═══ EXTRACTED MATERIAL ═══
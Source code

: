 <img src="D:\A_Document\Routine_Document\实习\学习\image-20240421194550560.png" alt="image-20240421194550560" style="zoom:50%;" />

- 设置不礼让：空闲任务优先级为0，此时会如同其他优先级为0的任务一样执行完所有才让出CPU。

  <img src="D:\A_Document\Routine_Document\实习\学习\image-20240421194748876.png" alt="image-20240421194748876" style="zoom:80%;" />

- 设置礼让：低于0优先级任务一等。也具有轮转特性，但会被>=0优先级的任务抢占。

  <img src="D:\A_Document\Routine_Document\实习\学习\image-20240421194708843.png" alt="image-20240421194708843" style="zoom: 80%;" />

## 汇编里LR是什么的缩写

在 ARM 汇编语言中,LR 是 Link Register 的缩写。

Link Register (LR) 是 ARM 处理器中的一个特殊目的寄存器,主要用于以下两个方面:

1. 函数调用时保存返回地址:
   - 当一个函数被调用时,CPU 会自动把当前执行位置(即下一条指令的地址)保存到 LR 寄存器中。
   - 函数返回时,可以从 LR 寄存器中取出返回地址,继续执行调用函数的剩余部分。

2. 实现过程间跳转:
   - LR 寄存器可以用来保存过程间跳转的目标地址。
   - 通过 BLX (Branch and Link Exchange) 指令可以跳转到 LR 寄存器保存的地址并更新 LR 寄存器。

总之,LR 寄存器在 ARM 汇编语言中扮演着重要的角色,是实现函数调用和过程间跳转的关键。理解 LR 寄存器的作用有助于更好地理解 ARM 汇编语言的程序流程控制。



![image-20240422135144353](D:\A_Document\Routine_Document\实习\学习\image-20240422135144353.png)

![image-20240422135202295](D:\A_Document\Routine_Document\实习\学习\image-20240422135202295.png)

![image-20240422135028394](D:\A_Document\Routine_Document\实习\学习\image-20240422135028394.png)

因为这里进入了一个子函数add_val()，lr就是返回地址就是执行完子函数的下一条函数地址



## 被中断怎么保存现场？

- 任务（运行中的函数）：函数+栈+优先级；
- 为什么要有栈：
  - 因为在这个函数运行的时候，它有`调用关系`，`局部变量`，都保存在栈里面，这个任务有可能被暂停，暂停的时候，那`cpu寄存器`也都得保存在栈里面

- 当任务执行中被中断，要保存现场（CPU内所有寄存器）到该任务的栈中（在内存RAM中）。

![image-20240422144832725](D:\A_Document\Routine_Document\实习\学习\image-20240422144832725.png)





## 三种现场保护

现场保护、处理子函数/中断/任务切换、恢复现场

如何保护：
═══
- YOUR ASSIGNMENT
Extract the entries above verbatim.

- WRITTEN SOLUTION
Source code

: <img src="D:\A_Document\Routine_Document\实习\学习\image-20240421194550560.png" alt="image-20240421194550560" style="zoom:50%;" />

- 设置不礼让：空闲任务优先级为0，此时会如同其他优先级为0的任务一样执行完所有才让出CPU。

  <img src="D:\A_Document\Routine_Document\实习\学习\image-20240421194748876.png" alt="image-20240421194748876" style="zoom:80%;" />

- 设置礼让：低于0优先级任务一等。也具有轮转特性，但会被>=0优先级的任务抢占。

  <img src="D:\A_Document\Routine_Document\实习\学习\image-20240421194708843.png" alt="image-20240421194708843" style="zoom: 80%;" />

## 汇编里LR是什么的缩写

在 ARM 汇编语言中,LR 是 Link Register 的缩写。

Link Register (LR) 是 ARM 处理器中的一个特殊目的寄存器,主要用于以下两个方面:

1. 函数调用时保存返回地址:
   - 当一个函数被调用时,CPU 会自动把当前执行位置(即下一条指令的地址)保存到 LR 寄存器中。
   - 函数返回时,可以从 LR 寄存器中取出返回地址,继续执行调用函数的剩余部分。

2. 实现过程间跳转:
   - LR 寄存器可以用来保存过程间跳转的目标地址。
   - 通过 BLX (Branch and Link Exchange) 指令可以跳转到 LR 寄存器保存的地址并更新 LR 寄存器。

总之,LR 寄存器在 ARM 汇编语言中扮演着重要的角色,是实现函数调用和过程间跳转的关键。理解 LR 寄存器的作用有助于更好地理解 ARM 汇编语言的程序流程控制。



![image-20240422135144353](D:\A_Document\Routine_Document\实习\学习\image-20240422135144353.png)

![image-20240422135202295](D:\A_Document\Routine_Document\实习\学习\image-20240422135202295.png)

![image-20240422135028394](D:\A_Document\Routine_Document\实习\学习\image-20240422135028394.png)

因为这里进入了一个子函数add_val()，lr就是返回地址就是执行完子函数的下一条函数地址



## 被中断怎么保存现场？

- 任务（运行中的函数）：函数+栈+优先级；
- 为什么要有栈：
  - 因为在这个函数运行的时候，它有`调用关系`，`局部变量`，都保存在栈里面，这个任务有可能被暂停，暂停的时候，那`cpu寄存器`也都得保存在栈里面

- 当任务执行中被中断，要保存现场（CPU内所有寄存器）到该任务的栈中（在内存RAM中）。

![image-20240422144832725](D:\A_Document\Routine_Document\实习\学习\image-20240422144832725.png)





## 三种现场保护

现场保护、处理子函数/中断/任务切换、恢复现场

如何保护：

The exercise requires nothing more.